Integrin intra-heterodimer affinity inversely correlates with integrin activatability

Integrins are heterodimeric cell surface receptors composed of an alpha and beta subunit that mediate cell adhesion to extracellular matrix proteins such as fibronectin. We previously studied integrin alpha 5 beta 1 activation during zebrafish somitogenesis, and in the present study, we characterize the integrin alpha V fibronectin receptors. Integrins are activated via a conformational change, and we perform single-molecule biophysical measurements of both integrin activation via fluorescence resonance energy transfer (FRET)-fluorescence lifetime imaging microscopy (FLIM) and integrin intra-heterodimer stability via fluorescence cross-correlation spectroscopy (FCCS) in living embryos.
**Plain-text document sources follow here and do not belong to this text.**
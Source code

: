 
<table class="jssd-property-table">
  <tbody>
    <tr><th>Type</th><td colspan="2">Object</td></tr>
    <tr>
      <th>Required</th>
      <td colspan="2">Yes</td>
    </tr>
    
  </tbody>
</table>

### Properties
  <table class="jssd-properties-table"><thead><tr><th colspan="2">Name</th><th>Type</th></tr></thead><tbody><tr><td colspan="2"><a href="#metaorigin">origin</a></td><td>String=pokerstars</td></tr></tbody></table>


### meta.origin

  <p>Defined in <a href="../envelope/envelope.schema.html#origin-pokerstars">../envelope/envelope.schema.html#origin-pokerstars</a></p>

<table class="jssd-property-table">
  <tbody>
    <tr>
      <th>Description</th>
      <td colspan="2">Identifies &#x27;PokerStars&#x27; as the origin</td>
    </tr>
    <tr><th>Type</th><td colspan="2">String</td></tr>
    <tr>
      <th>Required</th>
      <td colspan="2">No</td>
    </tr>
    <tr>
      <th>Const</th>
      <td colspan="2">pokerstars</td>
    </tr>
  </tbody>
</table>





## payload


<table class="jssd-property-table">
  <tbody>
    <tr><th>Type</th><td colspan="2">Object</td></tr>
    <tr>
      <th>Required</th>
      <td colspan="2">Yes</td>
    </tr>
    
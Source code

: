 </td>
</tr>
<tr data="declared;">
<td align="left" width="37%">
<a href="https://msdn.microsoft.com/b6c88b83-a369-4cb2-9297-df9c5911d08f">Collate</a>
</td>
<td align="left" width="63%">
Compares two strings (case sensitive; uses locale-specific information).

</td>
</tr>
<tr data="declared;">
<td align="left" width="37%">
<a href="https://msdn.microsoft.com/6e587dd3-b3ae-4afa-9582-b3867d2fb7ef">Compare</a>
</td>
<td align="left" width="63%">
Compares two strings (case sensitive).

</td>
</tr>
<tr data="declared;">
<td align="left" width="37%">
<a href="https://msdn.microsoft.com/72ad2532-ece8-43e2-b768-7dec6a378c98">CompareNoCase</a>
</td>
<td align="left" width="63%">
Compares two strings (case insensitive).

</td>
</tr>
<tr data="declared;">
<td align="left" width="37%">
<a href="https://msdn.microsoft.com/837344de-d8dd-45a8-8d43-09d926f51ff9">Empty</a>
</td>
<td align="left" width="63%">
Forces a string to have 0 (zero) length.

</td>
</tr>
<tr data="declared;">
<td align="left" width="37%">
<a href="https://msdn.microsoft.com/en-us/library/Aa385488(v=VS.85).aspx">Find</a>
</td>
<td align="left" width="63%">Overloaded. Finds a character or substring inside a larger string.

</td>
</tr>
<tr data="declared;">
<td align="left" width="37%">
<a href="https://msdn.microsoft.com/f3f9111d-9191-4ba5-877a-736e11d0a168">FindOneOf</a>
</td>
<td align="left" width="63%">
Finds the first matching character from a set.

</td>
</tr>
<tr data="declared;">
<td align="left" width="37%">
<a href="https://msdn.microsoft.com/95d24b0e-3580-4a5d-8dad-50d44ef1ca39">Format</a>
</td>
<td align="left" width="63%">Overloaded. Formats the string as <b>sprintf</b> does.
We find that integrin heterodimers that exhibit robust cell surface expression, including alpha V beta 3, alpha V beta 5, and alpha V beta 6, are never activated in this in vivo context, even in the presence of fibronectin matrix. In contrast, activatable integrins, such as integrin alpha V beta 1, and alleles of alpha V beta 3, alpha V beta 5, alpha V beta 6 that are biased to the active conformation exhibit poor cell surface expression and have a higher intra-heterodimer dissociation constant (K-D). These observations suggest that a weak integrin intra-heterodimer affinity decreases integrin cell surface stability and increases integrin activatability.